DAN held  similar workshops around the United States, that they called “Divers Days.” Usually on a Saturday, these events were often held near a recompression facility so you could visit the chamber and meet DAN staff and other physicians, scientists and divers to talk about dive safety.

In October, 2000, DAN also co-sponsored and helped fund another workshop, “Reverse Dive Profiles,” at the Smithsonian Institution in Washington, D.C. DAN Board member Michael Lang and Charles Lehner, a very fine researcher in decompression and underwater physiology from the University of Michigan, co-chaired that workshop. In addition, anybody and everybody in diving decompression theory was present – more than 50, in fact.

What is a “reverse profile”? It can be defined as two dives performed within 12 hours, in which the second dive is deeper than the first; or a single dive in which the latter portion of the dive is deeper than the earlier portion.

Historically, neither the United States Navy nor the commercial diving sector has prohibited reverse dive profiles, which are being performed in the recreational and scientific diving communities.

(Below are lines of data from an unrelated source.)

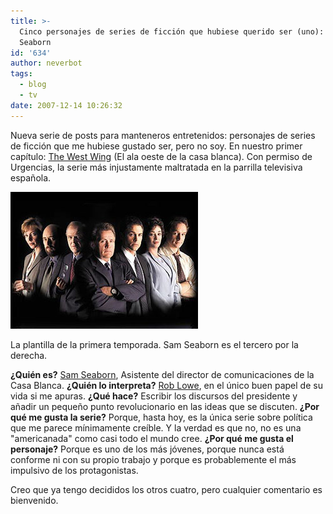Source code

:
 ```yaml
---
title: >-
  Cinco personajes de series de ficción que hubiese querido ser (uno): Sam
  Seaborn
id: '634'
author: neverbot
tags:
  - blog
  - tv
date: 2007-12-14 10:26:32
---
```


Nueva serie de posts para manteneros entretenidos: personajes de series de ficción que me hubiese gustado ser, pero no soy. En nuestro primer capítulo: [The West Wing](http://www.tv.com/the-west-wing/show/189/summary.html) (El ala oeste de la casa blanca). Con permiso de Urgencias, la serie más injustamente maltratada en la parrilla televisiva española.

![El ala oeste de la casa blanca](./cinco-personajes-de-series-de-ficcion-que-hubiese-querido-ser-uno-sam-seaborn/west-wing.jpg "El ala oeste de la casa blanca")

La plantilla de la primera temporada. Sam Seaborn es el tercero por la derecha.

**¿Quién es?** [Sam Seaborn](http://en.wikipedia.org/wiki/Sam_Seaborn), Asistente del director de comunicaciones de la Casa Blanca. **¿Quién lo interpreta?** [Rob Lowe](http://www.imdb.com/name/nm0000507/), en el único buen papel de su vida si me apuras. **¿Qué hace?** Escribir los discursos del presidente y añadir un pequeño punto revolucionario en las ideas que se discuten. **¿Por qué me gusta la serie?** Porque, hasta hoy, es la única serie sobre política que me parece mínimamente creíble. Y la verdad es que no, no es una "americanada" como casi todo el mundo cree. **¿Por qué me gusta el personaje?** Porque es uno de los más jóvenes, porque nunca está conforme ni con su propio trabajo y porque es probablemente el más impulsivo de los protagonistas.

Creo que ya tengo decididos los otros cuatro, pero cualquier comentario es bienvenido.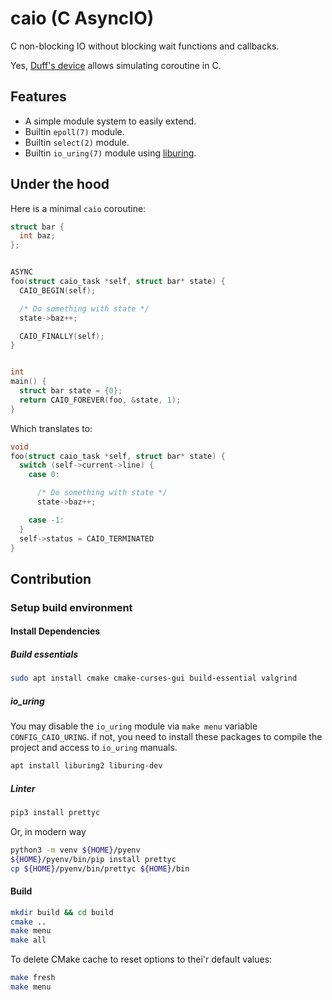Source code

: # caio (C AsyncIO)


C non-blocking IO without blocking wait functions and callbacks.

Yes, [Duff's device](https://en.wikipedia.org/wiki/Duff%27s_device) allows
simulating coroutine in C.


## Features
- A simple module system to easily extend.
- Builtin `epoll(7)` module.
- Builtin `select(2)` module.
- Builtin `io_uring(7)` module using
    [liburing](https://unixism.net/loti/index.html).


## Under the hood
Here is a minimal `caio` coroutine:

```C
struct bar {
  int baz;
};


ASYNC
foo(struct caio_task *self, struct bar* state) {
  CAIO_BEGIN(self);

  /* Do something with state */
  state->baz++;

  CAIO_FINALLY(self);
}


int
main() {
  struct bar state = {0};
  return CAIO_FOREVER(foo, &state, 1);
}
```

Which translates to:
```C
void
foo(struct caio_task *self, struct bar* state) {
  switch (self->current->line) {
    case 0:

      /* Do something with state */
      state->baz++;

    case -1:
  }
  self->status = CAIO_TERMINATED
}
```


## Contribution

### Setup build environment

#### Install Dependencies
##### Build essentials
```bash
sudo apt install cmake cmake-curses-gui build-essential valgrind
```

##### io_uring
You may disable the `io_uring` module via `make menu` variable 
`CONFIG_CAIO_URING`. if not, you need to install these packages to compile the 
project and access to `io_uring` manuals.

```bash
apt install liburing2 liburing-dev
```

##### Linter 
```bash
pip3 install prettyc
```
Or, in modern way
```bash
python3 -m venv ${HOME}/pyenv
${HOME}/pyenv/bin/pip install prettyc
cp ${HOME}/pyenv/bin/prettyc ${HOME}/bin
```

#### Build
```bash
mkdir build && cd build
cmake ..
make menu
make all
```

To delete CMake cache to reset options to thei'r default values:
```bash
make fresh
make menu
```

The workshop concluded, after 289 pages of presentations and discussion: “…no convincing evidence was presented that reverse dive profiles within the no-decompression limits lead to a measurable increase in the risk of decompression sickness;” and “We find no reason for the diving communities to prohibit reverse dive profiles for no-decompression dives less than 130 feet / 40.6 meters and depth differentials less than 40 feet / 12.5 meters.”

Thus, it has now been established, based on operational and theoretical data from more than 50 experts, that there is no PHYSIOLOGICAL basis for diving deep first. This means that there is, therefore, no evidence available to suggest an increased risk of DCS when doing a reverse dive profile versus diving deepest first.

Remember, however, to keep your ascent rate slow, especially from the 15- to 20-foot (4.5- to 6- meter) safety stop.